- Main
Logical Reasoning Techniques for VLSI Applications
- Lee, Daeyeal
- Advisor(s): Cheng, Chung-Kuan
Abstract
With the relentless scaling of technology nodes, VLSI design engineers encounter non-trivial challenges, particularly in the physical layout and multiprocessor system-on-chips design. Thus, a holistic exploration, co-optimizing the design/process side of the technology/system architecture, becomes an essential approach to maintaining the power, performance, area, and cost (PPAC) gain. Those co-optimizations require fidelity in terms of the optimality of solutions. However, most of the VLSI application problems are NP-complete so the complexity of derivation is too huge to find an optimal solution. Therefore, many conventional works focus on divide-and-conquer-style and/or heuristic approaches due to the intrinsic scalability limitation of the problem.
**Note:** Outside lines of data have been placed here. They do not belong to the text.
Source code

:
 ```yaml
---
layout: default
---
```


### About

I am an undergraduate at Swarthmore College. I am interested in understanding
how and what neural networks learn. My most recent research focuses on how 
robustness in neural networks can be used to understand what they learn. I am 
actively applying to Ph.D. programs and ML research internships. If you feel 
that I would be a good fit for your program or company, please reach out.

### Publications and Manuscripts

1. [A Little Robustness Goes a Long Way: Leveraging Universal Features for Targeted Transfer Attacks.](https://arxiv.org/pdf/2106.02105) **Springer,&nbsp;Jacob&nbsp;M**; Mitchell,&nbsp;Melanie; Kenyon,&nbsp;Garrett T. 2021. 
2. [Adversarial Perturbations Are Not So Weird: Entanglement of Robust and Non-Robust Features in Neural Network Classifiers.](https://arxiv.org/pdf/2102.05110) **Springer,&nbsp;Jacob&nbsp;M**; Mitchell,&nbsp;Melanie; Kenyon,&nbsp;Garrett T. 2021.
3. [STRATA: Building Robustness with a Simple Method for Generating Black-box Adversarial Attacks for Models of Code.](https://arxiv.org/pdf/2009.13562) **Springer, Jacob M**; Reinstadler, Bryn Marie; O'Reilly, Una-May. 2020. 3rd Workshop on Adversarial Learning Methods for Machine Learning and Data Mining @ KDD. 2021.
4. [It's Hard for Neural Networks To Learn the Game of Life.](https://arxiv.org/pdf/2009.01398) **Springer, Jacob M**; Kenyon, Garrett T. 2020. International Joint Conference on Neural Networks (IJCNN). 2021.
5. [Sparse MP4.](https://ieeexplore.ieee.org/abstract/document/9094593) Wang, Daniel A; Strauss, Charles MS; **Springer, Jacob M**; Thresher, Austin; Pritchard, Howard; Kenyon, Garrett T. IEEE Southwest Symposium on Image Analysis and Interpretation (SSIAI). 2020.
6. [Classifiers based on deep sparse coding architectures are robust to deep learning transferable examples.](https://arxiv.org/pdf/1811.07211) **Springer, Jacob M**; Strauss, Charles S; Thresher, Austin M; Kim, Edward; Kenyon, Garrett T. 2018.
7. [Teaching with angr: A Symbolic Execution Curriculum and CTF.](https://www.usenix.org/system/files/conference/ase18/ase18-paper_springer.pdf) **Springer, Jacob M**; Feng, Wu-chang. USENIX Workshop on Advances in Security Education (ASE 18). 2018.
As a result, outcomes of these approaches are hard to reach the optimal solution due to the intractable search space partitioning and heuristic manner. In this dissertation, we propose logical reasoning techniques and automated frameworks to tackle those challenges for several VLSI applications in the physical design (PD) and network-on-chip (NoC) design. We mainly focus on finding an optimal solution by exact solving of the integrated constraint satisfaction problem (CSP) which enables simultaneous optimization with one-time execution without any iteration. To alleviate the huge complexity of the VLSI application problems, (i) we utilize a matured fast reasoning method: satisfiability modulo theories (SMT) and formulate all our variables/constraints in a Boolean manner, (ii) we simplify our placement-and-routing (P&R) and task mapping/scheduling graphs and apply encoding techniques for further refinement, and (iii) we identify and implement practical constraints to reduce the search space.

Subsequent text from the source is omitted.